When Austria announced its plans to put soldiers at the previously open border, Rome summoned the Austrian ambassador for crisis talks, which led to a softening of the tone, but not the removal of the standby soldiers. Austria will hold snap elections in October, and the stakes are high for those anti-immigration parties that want to appear strong.

But the truth is, what Austria is threatening—dramatic as it sounds—is nothing new. The French have been batting back migrants from Ventimiglia on the Italian and French border for more than a year now, which has created a growing migrant camp on the Italian side. The French just never made the kind of formal announcement the Austrians did.

Still, militarizing one of Europe’s presumably open borders is seen as a slap in the face to Italy, which has borne the brunt of the migrant crisis for years and which has been lobbying for a whole lot more burden sharing.

It is no secret that for the many years this crisis has unfolded, Italy has dealt with it by turning a blind eye as the new arrivals hop trains and buses north. It is only now that the border countries are stopping the passage that Italy feels the immense pressure since the migrants are stuck where they do not want to be, and where there’s no way to give them jobs. As it is, youth unemployment in Italy is around 37 percent according to the latest statistics. Only Spain and Greece are worse at offering employment opportunities to the younger generation, let alone migrants who might be forced to stay.

Closing an otherwise open border with military force is a largely symbolic measure since few migrants pass into northern Europe so blatantly. Most who are caught on the move or turned away at official borders instead cross the mountains with the help of land traffickers who make hefty profits ferrying migrants through the mountains in pickup trucks and on horseback from Italy into Austria and France.

European leaders have been meeting all week to come up with new rules and regulations that are meant to stem the crisis. One involves a “code of conduct” for nongovernmental organizations who run charity ships that carry out search and rescue missions near the Libyan waters. The Italian Coast Guard estimates that the the groups rescue about a third of the total number of migrants. The United Nations Refugee Agency, UNHCR, puts that number closer to 40 percent. The rest are picked up by the Italian Coast Guard, European Union Frontex border patrol, and military assets and passing merchant ships.

Over the weekend, Italy threatened to close its ports to foreign-flagged charity ships laden with migrants if it didn’t get help from the rest of Europe.
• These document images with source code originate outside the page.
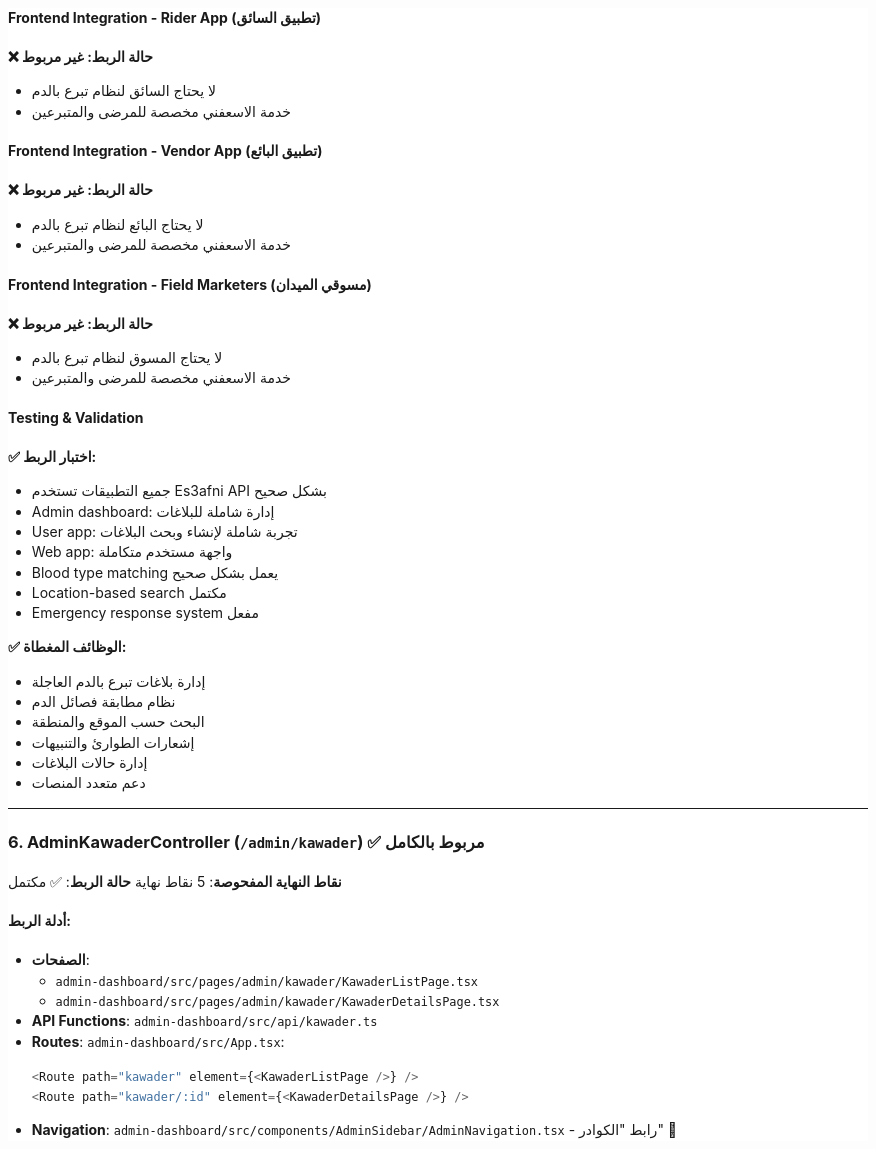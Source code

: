 #### Frontend Integration - Rider App (تطبيق السائق)
**❌ حالة الربط: غير مربوط**
- لا يحتاج السائق لنظام تبرع بالدم
- خدمة الاسعفني مخصصة للمرضى والمتبرعين

#### Frontend Integration - Vendor App (تطبيق البائع)
**❌ حالة الربط: غير مربوط**
- لا يحتاج البائع لنظام تبرع بالدم
- خدمة الاسعفني مخصصة للمرضى والمتبرعين

#### Frontend Integration - Field Marketers (مسوقي الميدان)
**❌ حالة الربط: غير مربوط**
- لا يحتاج المسوق لنظام تبرع بالدم
- خدمة الاسعفني مخصصة للمرضى والمتبرعين

#### Testing & Validation
**✅ اختبار الربط:**
- جميع التطبيقات تستخدم Es3afni API بشكل صحيح
- Admin dashboard: إدارة شاملة للبلاغات
- User app: تجربة شاملة لإنشاء وبحث البلاغات
- Web app: واجهة مستخدم متكاملة
- Blood type matching يعمل بشكل صحيح
- Location-based search مكتمل
- Emergency response system مفعل

**✅ الوظائف المغطاة:**
- إدارة بلاغات تبرع بالدم العاجلة
- نظام مطابقة فصائل الدم
- البحث حسب الموقع والمنطقة
- إشعارات الطوارئ والتنبيهات
- إدارة حالات البلاغات
- دعم متعدد المنصات

---

### 6. AdminKawaderController (`/admin/kawader`) ✅ مربوط بالكامل
**نقاط النهاية المفحوصة**: 5 نقاط نهاية
**حالة الربط**: ✅ مكتمل

#### أدلة الربط:
- **الصفحات**:
  - `admin-dashboard/src/pages/admin/kawader/KawaderListPage.tsx`
  - `admin-dashboard/src/pages/admin/kawader/KawaderDetailsPage.tsx`
- **API Functions**: `admin-dashboard/src/api/kawader.ts`
- **Routes**: `admin-dashboard/src/App.tsx`:
  ```typescript
  <Route path="kawader" element={<KawaderListPage />} />
  <Route path="kawader/:id" element={<KawaderDetailsPage />} />
  ```
- **Navigation**: `admin-dashboard/src/components/AdminSidebar/AdminNavigation.tsx` - رابط "الكوادر" 👥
The charity ships have come under fire in recent months, accused of creating a pull factor by patrolling too close to the Libyan waters and making it easy for smugglers to do their work. The code of conduct currently under discussion by EU leaders includes ensuring that the charity ships don’t turn off their location transponders, which would allow authorities to make sure they don’t enter Libyan waters to conduct rescues, which would mean they would have to take the rescued people back to Libya, not Italy.
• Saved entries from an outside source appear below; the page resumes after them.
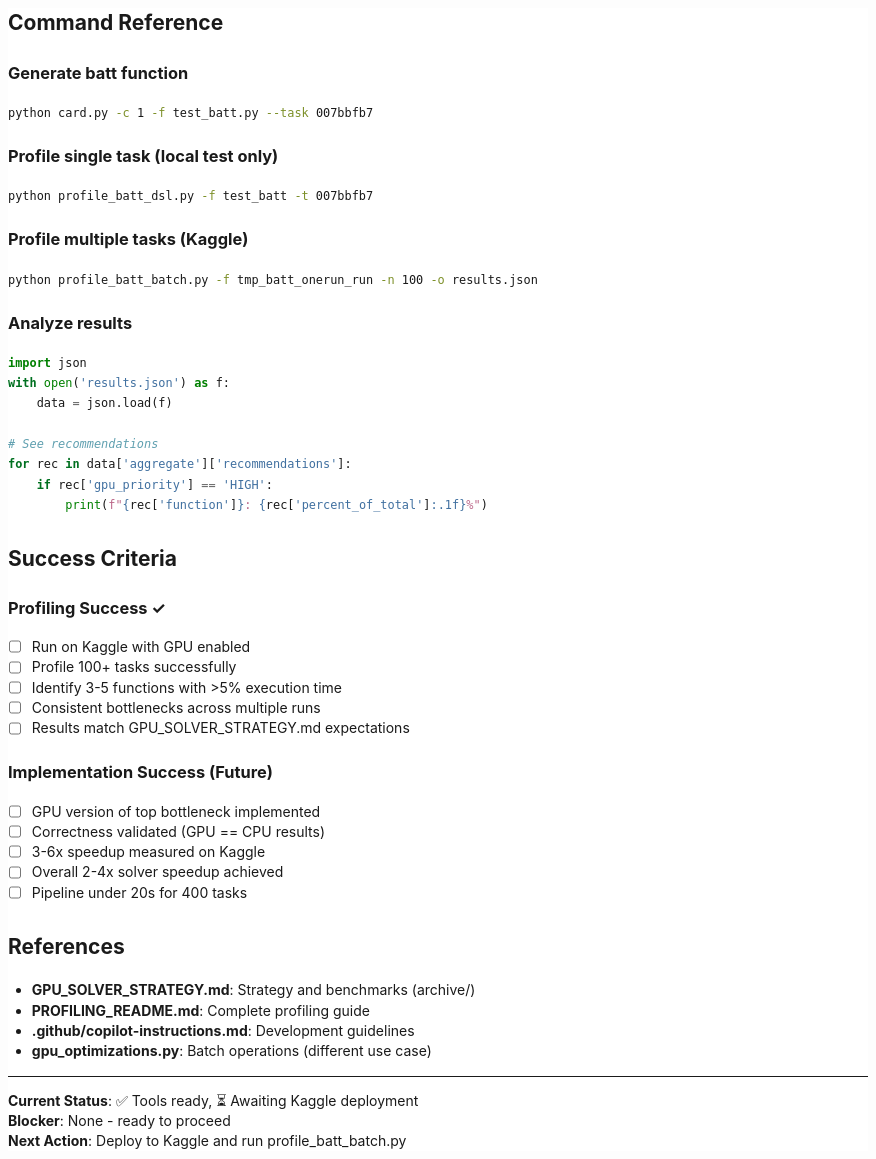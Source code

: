 ## Command Reference

### Generate batt function
```bash
python card.py -c 1 -f test_batt.py --task 007bbfb7
```

### Profile single task (local test only)
```bash
python profile_batt_dsl.py -f test_batt -t 007bbfb7
```

### Profile multiple tasks (Kaggle)
```bash
python profile_batt_batch.py -f tmp_batt_onerun_run -n 100 -o results.json
```

### Analyze results
```python
import json
with open('results.json') as f:
    data = json.load(f)

# See recommendations
for rec in data['aggregate']['recommendations']:
    if rec['gpu_priority'] == 'HIGH':
        print(f"{rec['function']}: {rec['percent_of_total']:.1f}%")
```

## Success Criteria

### Profiling Success ✓
- [ ] Run on Kaggle with GPU enabled
- [ ] Profile 100+ tasks successfully
- [ ] Identify 3-5 functions with >5% execution time
- [ ] Consistent bottlenecks across multiple runs
- [ ] Results match GPU_SOLVER_STRATEGY.md expectations

### Implementation Success (Future)
- [ ] GPU version of top bottleneck implemented
- [ ] Correctness validated (GPU == CPU results)
- [ ] 3-6x speedup measured on Kaggle
- [ ] Overall 2-4x solver speedup achieved
- [ ] Pipeline under 20s for 400 tasks

## References

- **GPU_SOLVER_STRATEGY.md**: Strategy and benchmarks (archive/)
- **PROFILING_README.md**: Complete profiling guide
- **.github/copilot-instructions.md**: Development guidelines
- **gpu_optimizations.py**: Batch operations (different use case)

---

**Current Status**: ✅ Tools ready, ⏳ Awaiting Kaggle deployment  
**Blocker**: None - ready to proceed  
**Next Action**: Deploy to Kaggle and run profile_batt_batch.py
Other points may include whether or not the rescuers can board the migrant vessels to unload them, or whether they can only help people who have fallen into the water. The full code of conduct is expected to be announced later this week, and rescuers say they fear it will include measures that will put the migrants and the rescuers at risk.

“There is no doubt in my mind that the impulse for action of the NGOs is a humanitarian impulse; they want to save people in dire circumstances,” European Commission Vice President Frans Timmermans said earlier this week on the sidelines of crisis talks on migration. “But we have to make sure that in executing those intentions we do not create additional problems or perhaps even the risk of accidents at sea when there are also others operating in the same area. So a code of conduct could create clarity for everyone operating in this very complicated field so that there are no accidents.”

Still, as leaders hypothesize on dry land about what can and should and maybe should have been done, the boats just keep coming and the crisis just keeps getting worse.